Lasagna alla Bolognese


You might be thinking “I’ve had lasagna a thousand times so I can probably skip this one when I’m in Bologna, right?” Wrong! Lasagna has many different versions, both within Italy and around the rest of the world, but when we talk about “real” lasagna we mean lasagna alla Bolognese - from Bologna and the surrounding Emilia-Romagna region. The reason that Bologna’s is best is that it is always made with layers of fresh, high quality egg pasta sheets rather than dried strips. Many Italians now use dried pasta for convenience, as do most people outside of Italy, but here in Bologna it is still common practice to stick with tradition and make fresh pasta for a lasagna. Unlike other parts of the world, Italians are lucky enough that fresh egg pasta is inexpensive and readily available at the local pastificio or pasta shop – such is the case in Bologna. One of the best restaurants in Bologna for a traditional lasagna alla Bolognese is Trattoria Anna Maria (via delle Belle Arti, 17/A), give it a try and see if you agree!

Torta di riso


Torta di riso is a typical Bolognese dessert, also known as torta degli addobbi meaning “the cake of decorations.” It is a delicious rice cake flavoured with citrus fruits, spices and sometimes nuts and candied fruit. Although this sweet treat is traditionally made and eaten for special occasions such as Easter, Christmas, parties or weddings, these days it is available all year round from restaurants and pasticcerie throughout the city.  You will find that there are many versions of this cake as each family has its own traditional recipe, incorporating different ingredients into the mix. My favourite place to go for torta di riso is a small and very old bakery called Paolo Atti & Figli (via Caprarie,7) – an institution in Bologna when it comes to traditional Bologna food!

Zuppa Inglese


Another sweet, must eat food in Bologna is zuppa inglese, an Italian dessert originating from the Emilia-Romagna region resembling the classic English trifle.

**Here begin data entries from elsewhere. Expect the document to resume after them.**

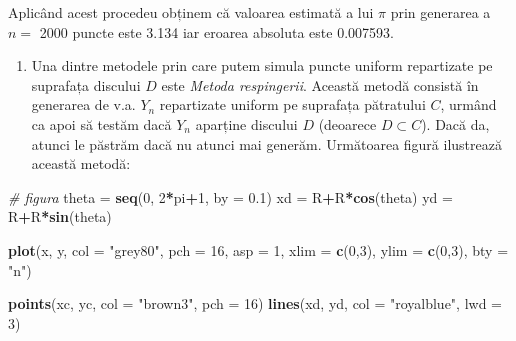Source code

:\documentclass[]{article}
\newenvironment{Shaded}{\begin{snugshade}}{\end{snugshade}}
\newcommand{\KeywordTok}[1]{\textcolor[rgb]{0.13,0.29,0.53}{\textbf{#1}}}
\newcommand{\DataTypeTok}[1]{\textcolor[rgb]{0.13,0.29,0.53}{#1}}
\newcommand{\DecValTok}[1]{\textcolor[rgb]{0.00,0.00,0.81}{#1}}
\newcommand{\FloatTok}[1]{\textcolor[rgb]{0.00,0.00,0.81}{#1}}
\newcommand{\StringTok}[1]{\textcolor[rgb]{0.31,0.60,0.02}{#1}}
\newcommand{\CommentTok}[1]{\textcolor[rgb]{0.56,0.35,0.01}{\textit{#1}}}
\newcommand{\OperatorTok}[1]{\textcolor[rgb]{0.81,0.36,0.00}{\textbf{#1}}}
\newcommand{\NormalTok}[1]{#1}
\providecommand{\tightlist}{%
  \setlength{\itemsep}{0pt}\setlength{\parskip}{0pt}}
\begin{document}
Aplicând acest procedeu obținem că valoarea estimată a lui \(\pi\) prin
generarea a \(n=\) 2000 puncte este 3.134 iar eroarea absoluta este
0.007593.

\begin{enumerate}
\def\labelenumi{\arabic{enumi}.}
\setcounter{enumi}{1}
\tightlist
\item
  Una dintre metodele prin care putem simula puncte uniform repartizate
  pe suprafața discului \(D\) este \emph{Metoda respingerii}. Această
  metodă consistă în generarea de v.a. \(Y_n\) repartizate uniform pe
  suprafața pătratului \(C\), urmând ca apoi să testăm dacă \(Y_n\)
  aparține discului \(D\) (deoarece \(D\subset C\)). Dacă da, atunci le
  păstrăm dacă nu atunci mai generăm. Următoarea figură ilustrează
  această metodă:
\end{enumerate}

\begin{Shaded}
\begin{Highlighting}[]
\CommentTok{# figura }
\NormalTok{theta =}\StringTok{ }\KeywordTok{seq}\NormalTok{(}\DecValTok{0}\NormalTok{, }\DecValTok{2}\OperatorTok{*}\NormalTok{pi}\OperatorTok{+}\DecValTok{1}\NormalTok{, }\DataTypeTok{by =} \FloatTok{0.1}\NormalTok{)}
\NormalTok{xd =}\StringTok{ }\NormalTok{R}\OperatorTok{+}\NormalTok{R}\OperatorTok{*}\KeywordTok{cos}\NormalTok{(theta)}
\NormalTok{yd =}\StringTok{ }\NormalTok{R}\OperatorTok{+}\NormalTok{R}\OperatorTok{*}\KeywordTok{sin}\NormalTok{(theta)}

\KeywordTok{plot}\NormalTok{(x, y, }
     \DataTypeTok{col =} \StringTok{"grey80"}\NormalTok{, }\DataTypeTok{pch =} \DecValTok{16}\NormalTok{,}
     \DataTypeTok{asp =} \DecValTok{1}\NormalTok{, }
     \DataTypeTok{xlim =} \KeywordTok{c}\NormalTok{(}\DecValTok{0}\NormalTok{,}\DecValTok{3}\NormalTok{), }\DataTypeTok{ylim =} \KeywordTok{c}\NormalTok{(}\DecValTok{0}\NormalTok{,}\DecValTok{3}\NormalTok{),}
     \DataTypeTok{bty =} \StringTok{"n"}\NormalTok{)}

\KeywordTok{points}\NormalTok{(xc, yc, }\DataTypeTok{col =} \StringTok{"brown3"}\NormalTok{, }\DataTypeTok{pch =} \DecValTok{16}\NormalTok{)}
\KeywordTok{lines}\NormalTok{(xd, yd, }\DataTypeTok{col =} \StringTok{"royalblue"}\NormalTok{, }\DataTypeTok{lwd =} \DecValTok{3}\NormalTok{)}
\end{Highlighting}
\end{Shaded}
\end{document}
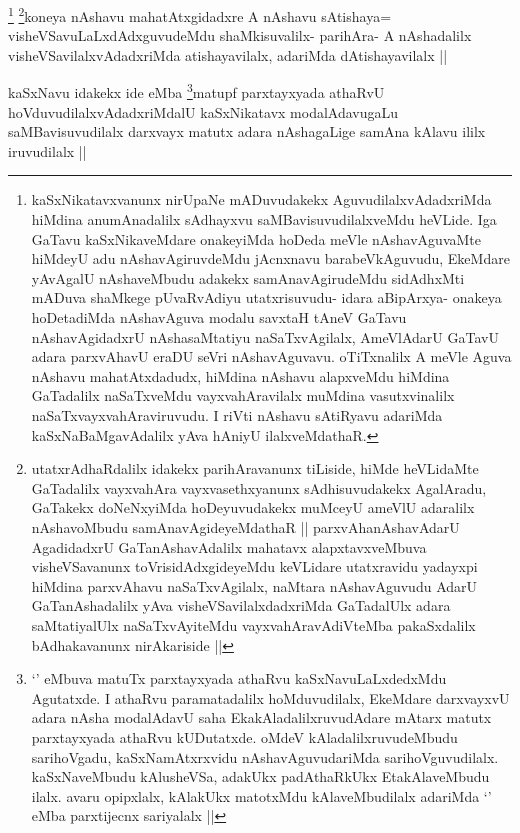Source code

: \begin{artha}
\footnote{kaSxNikatavxvanunx nirUpaNe mADuvudakekx AguvudilalxvAdadxriMda hiMdina anumAnadalilx sAdhayxvu saMBavisuvudilalxveMdu heVLide. Iga GaTavu kaSxNikaveMdare onakeyiMda hoDeda meVle nAshavAguvaMte hiMdeyU adu nAshavAgiruvdeMdu jAcnxnavu barabeVkAguvudu, EkeMdare yAvAgalU nAshaveMbudu adakekx samAnavAgirudeMdu sidAdhxMti mADuva shaMkege pUvaRvAdiyu utatxrisuvudu- idara aBipArxya- onakeya hoDetadiMda nAshavAguva modalu savxtaH tAneV GaTavu nAshavAgidadxrU nAshasaMtatiyu naSaTxvAgilalx, AmeVlAdarU GaTavU adara parxvAhavU eraDU seVri nAshavAguvavu. oTiTxnalilx A meVle Aguva nAshavu mahatAtxdadudx, hiMdina nAshavu alapxveMdu hiMdina GaTadalilx naSaTxveMdu vayxvahAravilalx muMdina vasutxvinalilx naSaTxvayxvahAraviruvudu. I riVti nAshavu sAtiRyavu adariMda kaSxNaBaMgavAdalilx yAva hAniyU ilalxveMdathaR.}
\footnote{utatxrAdhaRdalilx idakekx parihAravanunx tiLiside, hiMde heVLidaMte GaTadalilx vayxvahAra vayxvasethxyanunx sAdhisuvudakekx AgalAradu, GaTakekx doNeNxyiMda hoDeyuvudakekx muMceyU ameVlU adaralilx nAshavoMbudu samAnavAgideyeMdathaR || parxvAhanAshavAdarU AgadidadxrU GaTanAshavAdalilx mahatavx alapxtavxveMbuva visheVSavanunx toVrisidAdxgideyeMdu keVLidare utatxravidu yadayxpi hiMdina parxvAhavu naSaTxvAgilalx, naMtara nAshavAguvudu AdarU GaTanAshadalilx yAva visheVSavilalxdadxriMda GaTadalUlx adara saMtatiyalUlx naSaTxvAyiteMdu vayxvahAravAdiVteMba pakaSxdalilx bAdhakavanunx nirAkariside ||}koneya nAshavu mahatAtxgidadxre A nAshavu sAtishaya= visheVSavuLaLxdAdxguvudeMdu shaMkisuvalilx- parihAra- A nAshadalilx visheVSavilalxvAdadxriMda atishayavilalx, adariMda dAtishayavilalx ||
\end{artha}

\begin{artha}
kaSxNavu idakekx ide eMba \footnote{`\stext' eMbuva matuTx parxtayxyada athaRvu kaSxNavuLaLxdedxMdu Agutatxde. I athaRvu paramatadalilx hoMduvudilalx, EkeMdare darxvayxvU adara nAsha modalAdavU saha EkakAladalilxruvudAdare mAtarx matutx parxtayxyada athaRvu kUDutatxde. oMdeV kAladalilxruvudeMbudu sarihoVgadu, kaSxNamAtxrxvidu nAshavAguvudariMda sarihoVguvudilalx. kaSxNaveMbudu kAlusheVSa, adakUkx padAthaRkUkx EtakAlaveMbudu ilalx. avaru opipxlalx, kAlakUkx matotxMdu kAlaveMbudilalx adariMda `\stext' eMba parxtijecnx sariyalalx ||}matupf parxtayxyada athaRvU hoVduvudilalxvAdadxriMdalU kaSxNikatavx modalAdavugaLu saMBavisuvudilalx darxvayx matutx adara nAshagaLige samAna kAlavu ililx iruvudilalx ||
\end{artha}

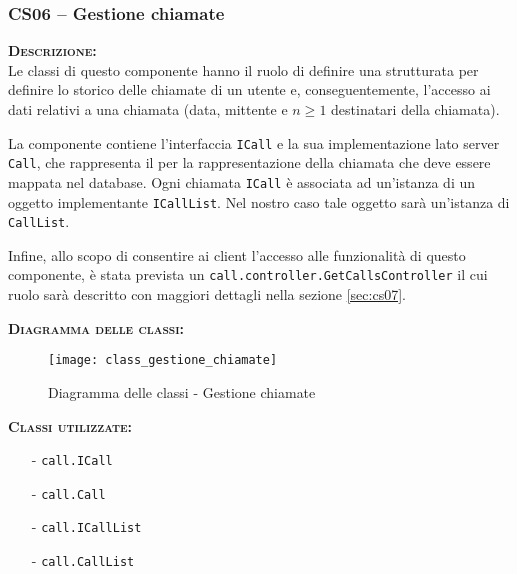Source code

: 
\subsubsection{CS06 -- Gestione chiamate}\label{sec:cs06}
\begin{description}
  \item{\scshape\bfseries Descrizione:}\\
Le classi di questo componente hanno il ruolo di definire una strutturata per definire lo storico delle chiamate di un utente e, conseguentemente, l'accesso ai dati relativi a una chiamata (data, mittente e $n\geq1$ destinatari della chiamata).

La componente contiene l'interfaccia \texttt{ICall} e la sua implementazione lato server \texttt{Call}, che rappresenta il  per la rappresentazione della chiamata che deve essere mappata nel database. Ogni chiamata \texttt{ICall} è associata ad un'istanza di un oggetto implementante \texttt{ICallList}. Nel nostro caso tale oggetto sarà un'istanza di \texttt{CallList}.

Infine, allo scopo di consentire ai client l'accesso alle funzionalità di questo componente, è stata prevista un  \texttt{call.controller.GetCallsController} il cui ruolo sarà descritto con maggiori dettagli nella sezione \vref{sec:cs07}.

  \item{\scshape\bfseries Diagramma delle classi:}
\begin{figure}[H]
  \centering
  \texttt{[image: class\_gestione\_chiamate]}
  \caption{Diagramma delle classi - Gestione chiamate}\label{fig:gestionechiamate}
\end{figure}

  \item{\scshape\bfseries Classi utilizzate:}\\
  \begin{itemize}[noitemsep,nolistsep]
    \item[-] \texttt{call.ICall}
    \item[-] \texttt{call.Call}
    \item[-] \texttt{call.ICallList}
    \item[-] \texttt{call.CallList}
  \end{itemize}
\end{description}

It consists of sponge cake pieces soaked in Alchermes, a pungent red Italian herb liqueur, alternated with layers of crema pasticciera (similar to custard), chocolate cream finished with a top layer of cream, meringue or almonds. Most trattorias in Bologna will have zuppa inglese on their menu but I recommend trying it at Trattoria Collegio di Spagna (via Collegio di Spagna, 15), a hidden gem in a quiet location close to Piazza Maggiore serving traditional Bologna food and most importantly, an incredibly delicious zuppa inglese!

Cotoletta Bolognese


Cotoletta Bolognese, translated as ‘Bolognese cutlet’, is another one of the typical regional dishes and a must eat food whilst in Bologna. A meat cutlet (of veal or chicken) is first fried in lard, then soaked in broth to add flavour and keep the meat moist. Slices of ham are then laid across the cutlet along with a generous sprinkle of Parmigiano Reggiano, before putting the whole thing in the oven until the meat is tender and the cheese has melted. The dish is then often upgraded with a handful of truffles grown locally in the surrounding hills of Bologna. Give it a try at Osteria Le Sette Chiese (via Borgonuovo, 6), they serve a divine cotoletta Bolognese which I really think is hard to beat!